THE PROBLEM.
Print out all of the records exactly; no picture belongs in the result.

DATA SUPPLIED.
※
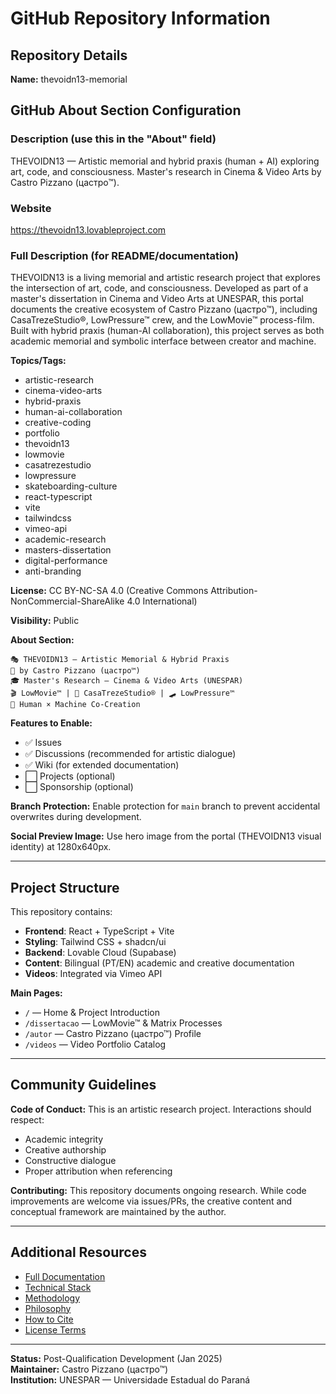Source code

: # GitHub Repository Information

## Repository Details

**Name:** thevoidn13-memorial

## GitHub About Section Configuration

### Description (use this in the "About" field)
THEVOIDN13 — Artistic memorial and hybrid praxis (human + AI) exploring art, code, and consciousness. Master's research in Cinema & Video Arts by Castro Pizzano (цастро™).

### Website
https://thevoidn13.lovableproject.com

### Full Description (for README/documentation)
THEVOIDN13 is a living memorial and artistic research project that explores the intersection of art, code, and consciousness. Developed as part of a master's dissertation in Cinema and Video Arts at UNESPAR, this portal documents the creative ecosystem of Castro Pizzano (цастро™), including CasaTrezeStudio®, LowPressure™ crew, and the LowMovie™ process-film. Built with hybrid praxis (human-AI collaboration), this project serves as both academic memorial and symbolic interface between creator and machine.

**Topics/Tags:**
- artistic-research
- cinema-video-arts
- hybrid-praxis
- human-ai-collaboration
- creative-coding
- portfolio
- thevoidn13
- lowmovie
- casatrezestudio
- lowpressure
- skateboarding-culture
- react-typescript
- vite
- tailwindcss
- vimeo-api
- academic-research
- masters-dissertation
- digital-performance
- anti-branding

**License:** CC BY-NC-SA 4.0 (Creative Commons Attribution-NonCommercial-ShareAlike 4.0 International)

**Visibility:** Public

**About Section:**
```
🎭 THEVOIDN13 — Artistic Memorial & Hybrid Praxis
👤 by Castro Pizzano (цастро™)
🎓 Master's Research — Cinema & Video Arts (UNESPAR)
🎬 LowMovie™ | 🎨 CasaTrezeStudio® | 🛹 LowPressure™
🤖 Human × Machine Co-Creation
```

**Features to Enable:**
- ✅ Issues
- ✅ Discussions (recommended for artistic dialogue)
- ✅ Wiki (for extended documentation)
- ⬜ Projects (optional)
- ⬜ Sponsorship (optional)

**Branch Protection:**
Enable protection for `main` branch to prevent accidental overwrites during development.

**Social Preview Image:**
Use hero image from the portal (THEVOIDN13 visual identity) at 1280x640px.

---

## Project Structure

This repository contains:
- **Frontend**: React + TypeScript + Vite
- **Styling**: Tailwind CSS + shadcn/ui  
- **Backend**: Lovable Cloud (Supabase)
- **Content**: Bilingual (PT/EN) academic and creative documentation
- **Videos**: Integrated via Vimeo API

**Main Pages:**
- `/` — Home & Project Introduction
- `/dissertacao` — LowMovie™ & Matrix Processes
- `/autor` — Castro Pizzano (цастро™) Profile
- `/videos` — Video Portfolio Catalog

---

## Community Guidelines

**Code of Conduct:**
This is an artistic research project. Interactions should respect:
- Academic integrity
- Creative authorship
- Constructive dialogue
- Proper attribution when referencing

**Contributing:**
This repository documents ongoing research. While code improvements are welcome via issues/PRs, the creative content and conceptual framework are maintained by the author.

---

## Additional Resources

- [Full Documentation](./docs/)
- [Technical Stack](./docs/TECH_STACK.md)
- [Methodology](./docs/METHODOLOGY.md)
- [Philosophy](./docs/PHILOSOPHY.md)
- [How to Cite](./docs/HOW_TO_CITE.md)
- [License Terms](./LICENSE.md)

---

**Status:** Post-Qualification Development (Jan 2025)  
**Maintainer:** Castro Pizzano (цастро™)  
**Institution:** UNESPAR — Universidade Estadual do Paraná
※
RESPONSE AREA.
Source code

: # GitHub Repository Information

## Repository Details

**Name:** thevoidn13-memorial

## GitHub About Section Configuration

### Description (use this in the "About" field)
THEVOIDN13 — Artistic memorial and hybrid praxis (human + AI) exploring art, code, and consciousness. Master's research in Cinema & Video Arts by Castro Pizzano (цастро™).

### Website
https://thevoidn13.lovableproject.com

### Full Description (for README/documentation)
THEVOIDN13 is a living memorial and artistic research project that explores the intersection of art, code, and consciousness. Developed as part of a master's dissertation in Cinema and Video Arts at UNESPAR, this portal documents the creative ecosystem of Castro Pizzano (цастро™), including CasaTrezeStudio®, LowPressure™ crew, and the LowMovie™ process-film. Built with hybrid praxis (human-AI collaboration), this project serves as both academic memorial and symbolic interface between creator and machine.

**Topics/Tags:**
- artistic-research
- cinema-video-arts
- hybrid-praxis
- human-ai-collaboration
- creative-coding
- portfolio
- thevoidn13
- lowmovie
- casatrezestudio
- lowpressure
- skateboarding-culture
- react-typescript
- vite
- tailwindcss
- vimeo-api
- academic-research
- masters-dissertation
- digital-performance
- anti-branding

**License:** CC BY-NC-SA 4.0 (Creative Commons Attribution-NonCommercial-ShareAlike 4.0 International)

**Visibility:** Public

**About Section:**
```
🎭 THEVOIDN13 — Artistic Memorial & Hybrid Praxis
👤 by Castro Pizzano (цастро™)
🎓 Master's Research — Cinema & Video Arts (UNESPAR)
🎬 LowMovie™ | 🎨 CasaTrezeStudio® | 🛹 LowPressure™
🤖 Human × Machine Co-Creation
```

**Features to Enable:**
- ✅ Issues
- ✅ Discussions (recommended for artistic dialogue)
- ✅ Wiki (for extended documentation)
- ⬜ Projects (optional)
- ⬜ Sponsorship (optional)

**Branch Protection:**
Enable protection for `main` branch to prevent accidental overwrites during development.

**Social Preview Image:**
Use hero image from the portal (THEVOIDN13 visual identity) at 1280x640px.

---

## Project Structure

This repository contains:
- **Frontend**: React + TypeScript + Vite
- **Styling**: Tailwind CSS + shadcn/ui  
- **Backend**: Lovable Cloud (Supabase)
- **Content**: Bilingual (PT/EN) academic and creative documentation
- **Videos**: Integrated via Vimeo API

**Main Pages:**
- `/` — Home & Project Introduction
- `/dissertacao` — LowMovie™ & Matrix Processes
- `/autor` — Castro Pizzano (цастро™) Profile
- `/videos` — Video Portfolio Catalog

---

## Community Guidelines

**Code of Conduct:**
This is an artistic research project. Interactions should respect:
- Academic integrity
- Creative authorship
- Constructive dialogue
- Proper attribution when referencing

**Contributing:**
This repository documents ongoing research. While code improvements are welcome via issues/PRs, the creative content and conceptual framework are maintained by the author.

---

## Additional Resources

- [Full Documentation](./docs/)
- [Technical Stack](./docs/TECH_STACK.md)
- [Methodology](./docs/METHODOLOGY.md)
- [Philosophy](./docs/PHILOSOPHY.md)
- [How to Cite](./docs/HOW_TO_CITE.md)
- [License Terms](./LICENSE.md)

---

**Status:** Post-Qualification Development (Jan 2025)  
**Maintainer:** Castro Pizzano (цастро™)  
**Institution:** UNESPAR — Universidade Estadual do Paraná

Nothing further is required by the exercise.